**Exercise material**:
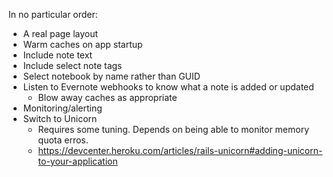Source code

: In no particular order:

* A real page layout
* Warm caches on app startup
* Include note text
* Include select note tags
* Select notebook by name rather than GUID
* Listen to Evernote webhooks to know what a note is added or updated
  * Blow away caches as appropriate
* Monitoring/alerting
* Switch to Unicorn
  * Requires some tuning. Depends on being able to monitor memory quota erros.
  * https://devcenter.heroku.com/articles/rails-unicorn#adding-unicorn-to-your-application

**Try it**:
Everything from the line containing "caches as appropriate" through the final line of the records is what you should print, exactly and with nothing added.

**Solved problem**:
  * Blow away caches as appropriate
* Monitoring/alerting
* Switch to Unicorn
  * Requires some tuning. Depends on being able to monitor memory quota erros.
  * https://devcenter.heroku.com/articles/rails-unicorn#adding-unicorn-to-your-application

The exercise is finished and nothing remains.